The pictures must be left out, while the rest of the data is copied exactly.
....................
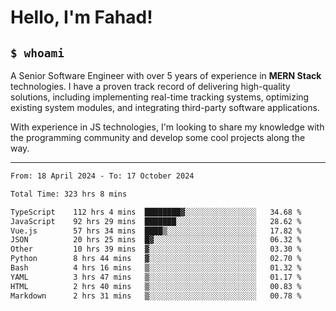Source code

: <h1>Hello, I'm Fahad!</h1>

<h2><code>$ whoami</code></h2>

A Senior Software Engineer with over 5 years of experience in **MERN Stack** technologies. I have a proven track record of delivering high-quality solutions, including implementing real-time tracking systems, optimizing existing system modules, and integrating third-party software applications.

With experience in JS technologies, I'm looking to share my knowledge with the programming community and develop some cool projects along the way.

---

<!--START_SECTION:waka-->

```txt
From: 18 April 2024 - To: 17 October 2024

Total Time: 323 hrs 8 mins

TypeScript    112 hrs 4 mins  ████████▓░░░░░░░░░░░░░░░░   34.68 %
JavaScript    92 hrs 29 mins  ███████░░░░░░░░░░░░░░░░░░   28.62 %
Vue.js        57 hrs 34 mins  ████▒░░░░░░░░░░░░░░░░░░░░   17.82 %
JSON          20 hrs 25 mins  █▓░░░░░░░░░░░░░░░░░░░░░░░   06.32 %
Other         10 hrs 39 mins  ▓░░░░░░░░░░░░░░░░░░░░░░░░   03.30 %
Python        8 hrs 44 mins   ▓░░░░░░░░░░░░░░░░░░░░░░░░   02.70 %
Bash          4 hrs 16 mins   ▒░░░░░░░░░░░░░░░░░░░░░░░░   01.32 %
YAML          3 hrs 47 mins   ▒░░░░░░░░░░░░░░░░░░░░░░░░   01.17 %
HTML          2 hrs 40 mins   ▒░░░░░░░░░░░░░░░░░░░░░░░░   00.83 %
Markdown      2 hrs 31 mins   ▒░░░░░░░░░░░░░░░░░░░░░░░░   00.78 %
```

<!--END_SECTION:waka-->

<!--
**heyFahad/heyFahad** is a ✨ _special_ ✨ repository because its `README.md` (this file) appears on your GitHub profile.

Here are some ideas to get you started:

- 🔭 I’m currently working on ...
- 🌱 I’m currently learning ...
- 👯 I’m looking to collaborate on ...
- 🤔 I’m looking for help with ...
- 💬 Ask me about ...
- 📫 How to reach me: ...
- 😄 Pronouns: ...
- ⚡ Fun fact: ...
-->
....................
## [Task output]
Source code

: <h1>Hello, I'm Fahad!</h1>

<h2><code>$ whoami</code></h2>

A Senior Software Engineer with over 5 years of experience in **MERN Stack** technologies. I have a proven track record of delivering high-quality solutions, including implementing real-time tracking systems, optimizing existing system modules, and integrating third-party software applications.

With experience in JS technologies, I'm looking to share my knowledge with the programming community and develop some cool projects along the way.

---

<!--START_SECTION:waka-->

```txt
From: 18 April 2024 - To: 17 October 2024

Total Time: 323 hrs 8 mins

TypeScript    112 hrs 4 mins  ████████▓░░░░░░░░░░░░░░░░   34.68 %
JavaScript    92 hrs 29 mins  ███████░░░░░░░░░░░░░░░░░░   28.62 %
Vue.js        57 hrs 34 mins  ████▒░░░░░░░░░░░░░░░░░░░░   17.82 %
JSON          20 hrs 25 mins  █▓░░░░░░░░░░░░░░░░░░░░░░░   06.32 %
Other         10 hrs 39 mins  ▓░░░░░░░░░░░░░░░░░░░░░░░░   03.30 %
Python        8 hrs 44 mins   ▓░░░░░░░░░░░░░░░░░░░░░░░░   02.70 %
Bash          4 hrs 16 mins   ▒░░░░░░░░░░░░░░░░░░░░░░░░   01.32 %
YAML          3 hrs 47 mins   ▒░░░░░░░░░░░░░░░░░░░░░░░░   01.17 %
HTML          2 hrs 40 mins   ▒░░░░░░░░░░░░░░░░░░░░░░░░   00.83 %
Markdown      2 hrs 31 mins   ▒░░░░░░░░░░░░░░░░░░░░░░░░   00.78 %
```

<!--END_SECTION:waka-->

<!--
**heyFahad/heyFahad** is a ✨ _special_ ✨ repository because its `README.md` (this file) appears on your GitHub profile.

Here are some ideas to get you started:

- 🔭 I’m currently working on ...
- 🌱 I’m currently learning ...
- 👯 I’m looking to collaborate on ...
- 🤔 I’m looking for help with ...
- 💬 Ask me about ...
- 📫 How to reach me: ...
- 😄 Pronouns: ...
- ⚡ Fun fact: ...
-->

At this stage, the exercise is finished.